Unfortunately, Low, Y.Y. and “Critic” could not remember any of the relevant facts; but the family lawyer pointed out that, assuming the problem to be properly constructed (i.e., assuming it to contain no statement superfluous to its solution) the order could be inferred.
What was the prescribed order of choosing?
Low, Y.Y., and “Critic” were colleagues of Phillips on the New Statesman, but that hardly helps. The crucial idea is that every piece of information is relevant, so you must exclude all solutions in which any part of any statement is superfluous. Newman’s puzzle-setting brain would later be put to more serious use puzzle-solving. During the Second World War, he ran a section of codebreakers—the Newmanry—at Bletchley Park, which led to the construction of Colossus, the world’s first programmable electronic computer. Newman was a colleague and close friend of Alan Turing, the father of theoretical computer science. In fact, Turing’s landmark paper On Computable Numbers was inspired by Newman’s lectures at Cambridge. When Newman set up the Royal Society Computing Machine Laboratory in Manchester after the war, he persuaded Turing to join him there.
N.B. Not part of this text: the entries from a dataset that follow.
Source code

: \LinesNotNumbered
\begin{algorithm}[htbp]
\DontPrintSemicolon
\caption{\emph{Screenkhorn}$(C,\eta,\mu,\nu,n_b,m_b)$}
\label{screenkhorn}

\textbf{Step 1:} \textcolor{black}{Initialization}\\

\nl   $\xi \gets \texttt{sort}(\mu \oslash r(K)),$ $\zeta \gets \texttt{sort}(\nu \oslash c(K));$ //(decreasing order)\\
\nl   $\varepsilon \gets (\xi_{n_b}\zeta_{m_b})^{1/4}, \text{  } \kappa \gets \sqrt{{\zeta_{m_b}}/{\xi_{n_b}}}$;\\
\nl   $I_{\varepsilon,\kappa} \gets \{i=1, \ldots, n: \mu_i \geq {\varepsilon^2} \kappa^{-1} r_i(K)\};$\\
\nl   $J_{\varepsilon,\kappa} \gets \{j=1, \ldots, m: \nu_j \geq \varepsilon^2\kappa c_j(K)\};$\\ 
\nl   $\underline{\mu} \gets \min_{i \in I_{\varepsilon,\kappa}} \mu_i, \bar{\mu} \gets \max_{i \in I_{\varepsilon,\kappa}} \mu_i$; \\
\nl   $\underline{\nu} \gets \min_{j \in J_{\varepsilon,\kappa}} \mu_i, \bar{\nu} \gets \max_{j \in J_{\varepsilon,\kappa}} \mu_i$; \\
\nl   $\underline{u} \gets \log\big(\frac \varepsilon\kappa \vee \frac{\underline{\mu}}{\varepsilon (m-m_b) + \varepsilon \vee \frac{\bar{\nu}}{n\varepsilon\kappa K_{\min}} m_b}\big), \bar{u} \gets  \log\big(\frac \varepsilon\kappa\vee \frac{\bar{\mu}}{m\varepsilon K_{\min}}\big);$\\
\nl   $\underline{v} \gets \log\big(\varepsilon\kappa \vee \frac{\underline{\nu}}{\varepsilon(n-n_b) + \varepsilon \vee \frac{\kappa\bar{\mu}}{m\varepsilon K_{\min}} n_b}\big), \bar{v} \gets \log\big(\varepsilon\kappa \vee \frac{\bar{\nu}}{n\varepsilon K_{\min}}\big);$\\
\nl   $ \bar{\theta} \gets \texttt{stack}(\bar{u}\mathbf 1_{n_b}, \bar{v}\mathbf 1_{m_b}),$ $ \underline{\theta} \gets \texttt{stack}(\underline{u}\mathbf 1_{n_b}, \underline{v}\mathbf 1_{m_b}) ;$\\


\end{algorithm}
Hubert Phillips is the earliest source for this next amazing puzzle: the three-way duel, or “truel,” which I have rephrased in homage to a film that ends in one.
TRIANGULAR GUNFIGHT
Good, Bad, and Ugly are about to take part in a three-way gunfight. Each is positioned on one of the three points of a triangle. The rules are that Ugly will shoot first, then Bad, then Good, before returning to Ugly and continuing in the same order until only one person is left. Ugly is the worst shot and can hit a target only one time in three. Bad is better, hitting a target two times in three, while Good is the best, never ever missing.
You can assume that everyone adopts the best strategy and no one is hit by a bullet that wasn’t meant for them.
Who should Ugly aim at to have the best chance of survival?
Here are three more logic puzzles of the kind that Hubert Phillips pioneered, although they were not written by him. They read like one-act plays, and they are just tricky enough to be deliciously satisfying to solve.
APPLES AND ORANGES
In front of you are three boxes, the first labeled “apples,” the second “oranges,” and the third “apples and oranges.” One box contains apples, one contains oranges, and the other contains apples and oranges. Each label, however, is on the wrong box. Your job is to correctly reassign the labels. You can’t see (or smell) what’s in any of the boxes. But you are allowed to stick your hand in one of them and remove a single piece of fruit.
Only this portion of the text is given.